Bir öğretmen için “yeterlilik” ön koşuldur. Ben yeterliyim diyebilmek, yeniliğe ve değişime her an açık olmayı gerektirir. Fedakârca kutsal bir görevi yerine getirmeye çalışan cefakâr öğretmenlerimizin, "yeterlilik" derecelerinin geliştirilmesi için atılması gereken çok önemli adımlar vardır. Bu adımların neler olduğunu eksiklikleri ifade ederek ortaya koyabiliriz. Öğretmen yetiştirme sürecinin sağlıksız işleyişi; tecrübe paylaşımındaki yetersizlik; hizmet içi eğitim seminerlerine gereken önemin verilmeyişi; teknolojiyi kullanabilmedeki kapasite eksikliği; eğitim sürecindeki gaye ve inanç birliğinden yoksun oluş; öğretmenlerimizin yeterliliğinde negatif bir durum oluşturmaktadır. Yapılması gereken açık ve nettir, o da bu olumsuzlukları ortadan kaldıracak adımlar atmak.

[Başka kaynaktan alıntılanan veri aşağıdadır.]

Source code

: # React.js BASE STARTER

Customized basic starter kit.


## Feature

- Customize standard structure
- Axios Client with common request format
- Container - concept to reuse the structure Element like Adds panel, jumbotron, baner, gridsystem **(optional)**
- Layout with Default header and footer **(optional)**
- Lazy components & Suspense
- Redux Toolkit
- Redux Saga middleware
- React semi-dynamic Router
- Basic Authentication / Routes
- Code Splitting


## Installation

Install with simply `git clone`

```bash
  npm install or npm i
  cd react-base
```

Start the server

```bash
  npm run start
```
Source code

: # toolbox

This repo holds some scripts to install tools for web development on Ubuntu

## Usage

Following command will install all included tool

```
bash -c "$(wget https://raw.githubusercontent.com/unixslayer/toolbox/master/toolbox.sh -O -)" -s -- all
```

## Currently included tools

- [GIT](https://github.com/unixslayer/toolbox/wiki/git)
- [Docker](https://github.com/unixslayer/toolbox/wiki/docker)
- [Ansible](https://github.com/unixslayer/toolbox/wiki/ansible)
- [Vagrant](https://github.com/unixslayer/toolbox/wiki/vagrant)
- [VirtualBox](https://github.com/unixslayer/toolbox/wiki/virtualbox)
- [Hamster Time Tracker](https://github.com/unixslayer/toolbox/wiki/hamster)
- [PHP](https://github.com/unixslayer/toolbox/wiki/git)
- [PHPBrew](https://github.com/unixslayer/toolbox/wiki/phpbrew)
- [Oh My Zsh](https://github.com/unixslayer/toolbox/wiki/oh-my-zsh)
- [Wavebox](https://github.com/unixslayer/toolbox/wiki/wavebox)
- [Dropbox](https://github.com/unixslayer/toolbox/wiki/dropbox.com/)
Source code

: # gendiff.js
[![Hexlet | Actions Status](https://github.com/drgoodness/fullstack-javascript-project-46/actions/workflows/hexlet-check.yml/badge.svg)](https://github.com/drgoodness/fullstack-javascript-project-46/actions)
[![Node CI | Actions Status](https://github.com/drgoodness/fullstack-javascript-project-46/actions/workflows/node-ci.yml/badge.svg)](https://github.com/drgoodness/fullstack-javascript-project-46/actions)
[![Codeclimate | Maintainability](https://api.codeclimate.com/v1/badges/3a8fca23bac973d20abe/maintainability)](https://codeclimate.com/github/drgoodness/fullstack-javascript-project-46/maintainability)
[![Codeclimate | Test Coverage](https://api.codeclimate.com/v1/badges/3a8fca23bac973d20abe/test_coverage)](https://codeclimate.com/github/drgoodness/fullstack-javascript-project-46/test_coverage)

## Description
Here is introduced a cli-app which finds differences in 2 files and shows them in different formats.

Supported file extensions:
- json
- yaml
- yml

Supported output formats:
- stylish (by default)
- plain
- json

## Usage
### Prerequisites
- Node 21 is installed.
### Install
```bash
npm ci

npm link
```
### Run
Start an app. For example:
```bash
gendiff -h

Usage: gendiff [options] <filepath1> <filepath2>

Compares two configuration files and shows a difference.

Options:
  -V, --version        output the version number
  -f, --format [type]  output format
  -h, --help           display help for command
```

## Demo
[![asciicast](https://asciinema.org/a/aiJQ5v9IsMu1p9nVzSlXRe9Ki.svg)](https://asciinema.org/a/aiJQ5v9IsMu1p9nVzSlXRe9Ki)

Toplum içinde bireyler hem toplumsal statüleri hem de bilgi ve donanımları ile kendilerine "güven" duyarlar. Medeniyet değerlerimiz içerisinde öğretmenin saygın bir yerinin bulunmasına rağmen, günümüzde modern okul zihniyetinin arka planı, öğretmenlerin sosyal statülerini zedelemiş, toplum nezdindeki saygınlığı giderek azaltmıştır. Bu durumun başlıca sebepleri arasında, yeterlilik sorunu (buna değindik) ve öğretmenlerin ekonomik kaygılar neticesinde ikinci hatta üçüncü bir iş yapmak zorunda kalması ve toplumda bu nedenle öğretmenlik mesleğinin bir tutku ve özveri işi değil, para kazanma işi gibi algılanmasına sebebiyet vermiştir. Bu negatif algı öğretmenlerin iç dünyasında ezilmişlik psikolojisine kapılmasına yol açarak güvensizlik duygusunun gelişimine sebebiyet vermiştir. Öğretmenlerin bu sarmaldan kurtarılması gerekmektedir. Bu olumsuzluğun giderilebilmesi, öğretmenlerin ekonomik kayıplarının karşılanması ve böylece motivasyonlarının üst düzeye çıkarılarak, kendilerine olan güven duygularının geliştirilmesine bağlıdır. Ayrıca atıl kalarak akamete uğrayan her değişim hamlesinin öğretmene de fatura edilmesi, öğretmenin mesleki yeterliliğine olan güven duygusunu zedelemektedir.

Eğitim sürecindeki bir öğretmenin en büyük niteliklerinden biri de “etkileyici” olmasıdır. Aslında etkilemek eyleminin özünde liderlik vardır. Öğretmenlerimiz kendini ne derece de lider hissediyor: “Ben öğrencimi değiştirebilirim, ben okulumu değiştirebilirim, ben çevremi değiştirebilirim” diye. Bu kapsamda "öğretmen liderliği" kavramı üzerinde önemle durulmalıdır. Sürekli öğrenen, kendini geliştiren, yenileyen, işbirliğine ve paylaşıma açık “öğretmen liderler” öğrenciyi etkiler, topluma katılır, meslektaşını motive eder, risk ve sorumluluk alır. Öğretmen liderlerin yetişeceği eğitim iklimini oluşturmakta, ilk önce en büyük sorumluluk öğretmenlerin kendine, daha sonrada okul müdürlerine ve üniversitelere düşmektedir.

Netice itibariyle öğretmeni öğrenciye rol modeli olacak karakter konumunda algılayan bir eğitim sitemine ihtiyacımızın olduğu açıktır. Şu anda bu tip bir öğretmen yetiştirme stratejimizin yetersiz kaldığını üzülerek müşahede ediyoruz. Ancak medeniyet değerlerimizi geleceğe taşımak iddiamız varsa ki ülke olarak var diyoruz, o zaman öğretmene gereken değerin verildiği bir eğitim reformunu hayata geçirmek zorundayız.